Decision Trees
A decision tree is a hierarchical model that represents decisions and their possible outcomes. It is a popular machine learning algorithm that can be used for both classification and regression tasks. The basic idea behind decision trees is to recursively partition the feature space into smaller and smaller regions until each region contains a homogeneous set of examples with respect to the target variable. The algorithm uses a splitting criterion to determine which feature to split on and at what threshold.
Splitting Criterion
The splitting criterion is used to determine the best way to split the data at each node of the tree. There are several splitting criteria that can be used, including:
-
Information gain (ID3 algorithm):
\[IG(S,A)=H(S)−H(S∣A)\]where \(S\) is the set of examples at the current node, \(A\) is the feature to split on, \(H(S)\) is the entropy of the target variable at node \(S\), and $$H(S A)\(is the conditional entropy of the target variable given feature\)A$$. -
Gini impurity (CART algorithm):
\[Gini(S) = 1 - ∑_{k=1}^{|Y|} p_k^2\]where \(S\) is the set of examples at the current node, $$ Y \(is the number of classes, and\)p_k\(is the proportion of examples in class\)k$$. -
Variance reduction:
\[Var(S) = \frac{1}{N}∑_{k=1}^{N} (y_i - \bar{y})^2\]where \(S\) is the set of examples at the current node, \(N\) is the number of examples, \(y_i\) is the target variable for example \(i\), and \(\bar{y}\) is the mean target variable for the examples in \(S\).
Building the Tree
To build a decision tree, we start with the root node, which contains all the examples in the training set. We then recursively split each node into smaller nodes based on the splitting criterion, until we reach a stopping criterion, such as reaching a maximum depth or having too few examples at a node.
The splitting criterion is used to determine which feature to split on and at what threshold. We select the feature and threshold that maximizes the splitting criterion. We then create two child nodes, one for each possible outcome of the split. We continue this process until the stopping criterion is met.
Pruning
Decision trees can suffer from overfitting, where the tree is too complex and captures noise in the training set. To prevent overfitting, we can prune the tree by removing branches that do not improve the performance on a validation set.

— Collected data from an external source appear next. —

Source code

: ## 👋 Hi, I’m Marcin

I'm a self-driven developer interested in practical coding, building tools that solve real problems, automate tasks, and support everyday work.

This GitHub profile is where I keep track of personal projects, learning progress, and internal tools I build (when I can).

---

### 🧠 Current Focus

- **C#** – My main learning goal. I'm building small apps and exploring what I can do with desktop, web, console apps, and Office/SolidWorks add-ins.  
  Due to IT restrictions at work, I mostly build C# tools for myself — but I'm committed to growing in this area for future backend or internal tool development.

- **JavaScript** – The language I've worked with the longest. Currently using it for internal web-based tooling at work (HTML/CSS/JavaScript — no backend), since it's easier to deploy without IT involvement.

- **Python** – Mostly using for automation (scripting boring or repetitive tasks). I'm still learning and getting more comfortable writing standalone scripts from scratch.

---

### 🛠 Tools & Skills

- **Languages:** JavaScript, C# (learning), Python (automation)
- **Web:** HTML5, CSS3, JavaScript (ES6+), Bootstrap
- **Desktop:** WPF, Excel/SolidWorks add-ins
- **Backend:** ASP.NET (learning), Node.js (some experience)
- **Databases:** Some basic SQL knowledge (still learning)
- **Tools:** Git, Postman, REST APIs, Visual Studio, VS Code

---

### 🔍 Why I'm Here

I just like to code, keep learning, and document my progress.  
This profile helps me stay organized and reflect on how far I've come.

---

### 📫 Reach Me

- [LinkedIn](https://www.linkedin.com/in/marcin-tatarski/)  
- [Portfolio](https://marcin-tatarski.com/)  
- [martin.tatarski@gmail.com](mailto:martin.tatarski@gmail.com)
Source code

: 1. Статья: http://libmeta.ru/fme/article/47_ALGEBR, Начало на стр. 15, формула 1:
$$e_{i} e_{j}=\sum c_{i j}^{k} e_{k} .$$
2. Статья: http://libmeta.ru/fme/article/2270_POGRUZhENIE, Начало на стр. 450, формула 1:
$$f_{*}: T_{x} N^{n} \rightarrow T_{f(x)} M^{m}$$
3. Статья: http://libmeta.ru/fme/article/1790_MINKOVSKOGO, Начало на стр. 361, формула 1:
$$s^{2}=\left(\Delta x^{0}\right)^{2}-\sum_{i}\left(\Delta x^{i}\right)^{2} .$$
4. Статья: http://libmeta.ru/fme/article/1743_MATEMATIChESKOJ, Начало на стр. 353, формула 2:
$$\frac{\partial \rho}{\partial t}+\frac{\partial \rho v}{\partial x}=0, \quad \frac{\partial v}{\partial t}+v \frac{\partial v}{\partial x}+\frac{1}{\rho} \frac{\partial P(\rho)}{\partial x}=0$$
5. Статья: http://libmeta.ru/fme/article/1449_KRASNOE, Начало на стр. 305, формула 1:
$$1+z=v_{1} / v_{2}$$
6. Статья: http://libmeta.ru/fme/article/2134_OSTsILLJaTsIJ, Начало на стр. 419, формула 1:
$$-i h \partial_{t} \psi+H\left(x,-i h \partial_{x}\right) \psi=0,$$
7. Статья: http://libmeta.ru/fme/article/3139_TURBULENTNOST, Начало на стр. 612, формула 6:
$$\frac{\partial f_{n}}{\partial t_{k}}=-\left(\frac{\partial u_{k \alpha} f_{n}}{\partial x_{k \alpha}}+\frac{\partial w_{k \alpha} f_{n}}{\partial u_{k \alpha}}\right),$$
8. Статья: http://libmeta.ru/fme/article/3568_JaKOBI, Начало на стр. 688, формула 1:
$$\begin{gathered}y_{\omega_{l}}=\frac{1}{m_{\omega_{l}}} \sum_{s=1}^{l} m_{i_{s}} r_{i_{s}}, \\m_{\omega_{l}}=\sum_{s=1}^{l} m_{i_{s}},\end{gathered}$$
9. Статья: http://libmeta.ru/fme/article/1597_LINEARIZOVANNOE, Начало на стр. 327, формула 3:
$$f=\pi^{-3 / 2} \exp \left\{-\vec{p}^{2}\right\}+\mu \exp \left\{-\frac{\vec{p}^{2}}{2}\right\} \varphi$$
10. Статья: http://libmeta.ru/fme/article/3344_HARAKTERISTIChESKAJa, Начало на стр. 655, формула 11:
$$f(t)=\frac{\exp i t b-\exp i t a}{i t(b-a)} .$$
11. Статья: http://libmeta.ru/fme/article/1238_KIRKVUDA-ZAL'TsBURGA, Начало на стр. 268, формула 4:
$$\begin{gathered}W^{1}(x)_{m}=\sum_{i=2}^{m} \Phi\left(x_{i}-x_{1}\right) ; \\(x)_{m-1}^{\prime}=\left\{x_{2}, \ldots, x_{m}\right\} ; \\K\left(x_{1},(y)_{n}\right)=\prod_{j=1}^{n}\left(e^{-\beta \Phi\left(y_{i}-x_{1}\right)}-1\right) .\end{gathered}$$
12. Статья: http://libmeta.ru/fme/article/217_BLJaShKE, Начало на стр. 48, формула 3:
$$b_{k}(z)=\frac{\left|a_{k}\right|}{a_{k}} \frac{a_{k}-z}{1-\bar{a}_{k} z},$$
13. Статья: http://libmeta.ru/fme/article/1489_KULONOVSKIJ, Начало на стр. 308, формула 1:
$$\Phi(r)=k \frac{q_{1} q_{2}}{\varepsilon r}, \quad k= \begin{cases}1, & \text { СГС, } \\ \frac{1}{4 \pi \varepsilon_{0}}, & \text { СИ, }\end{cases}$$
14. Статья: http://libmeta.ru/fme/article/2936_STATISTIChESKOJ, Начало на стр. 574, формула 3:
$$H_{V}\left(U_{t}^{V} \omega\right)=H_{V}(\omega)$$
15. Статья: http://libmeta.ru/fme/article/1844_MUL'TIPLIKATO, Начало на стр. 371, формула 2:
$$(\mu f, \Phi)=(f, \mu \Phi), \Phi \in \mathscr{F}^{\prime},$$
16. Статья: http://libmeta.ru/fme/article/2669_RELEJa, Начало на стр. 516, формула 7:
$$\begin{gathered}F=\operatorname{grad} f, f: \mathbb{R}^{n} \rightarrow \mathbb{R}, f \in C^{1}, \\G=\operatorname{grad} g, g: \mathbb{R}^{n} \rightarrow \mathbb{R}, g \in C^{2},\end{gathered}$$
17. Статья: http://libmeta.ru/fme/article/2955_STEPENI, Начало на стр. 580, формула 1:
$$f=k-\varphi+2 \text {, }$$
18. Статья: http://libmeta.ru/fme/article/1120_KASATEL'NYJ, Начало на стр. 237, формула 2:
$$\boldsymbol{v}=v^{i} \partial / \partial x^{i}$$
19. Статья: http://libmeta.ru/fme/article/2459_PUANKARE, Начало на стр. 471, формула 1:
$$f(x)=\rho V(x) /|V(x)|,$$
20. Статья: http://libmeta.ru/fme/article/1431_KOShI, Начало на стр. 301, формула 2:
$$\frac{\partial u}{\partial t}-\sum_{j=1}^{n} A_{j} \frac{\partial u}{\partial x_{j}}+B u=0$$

There are several pruning algorithms, including reduced error pruning and cost complexity pruning.
Advantages and Disadvantages
Advantages:
- Easy to understand and interpret
- Can handle both numerical and categorical data
- Can handle missing values
Disadvantages:
- Prone to overfitting
- Can be biased towards features with many values
- Can be sensitive to small changes in the data
Decision Trees for Classification
Unlike linear models, decision trees are non-parametric models: they are not controlled by a mathematical decision function and do not have weights or intercept to be optimized. Indeed, decision trees will partition the space by considering a single feature at a time. Let’s illustrate this behaviour by having a decision tree make a single split to partition the feature space.
import pandas as pd
reg_penguins = pd.read_csv("penguins.csv")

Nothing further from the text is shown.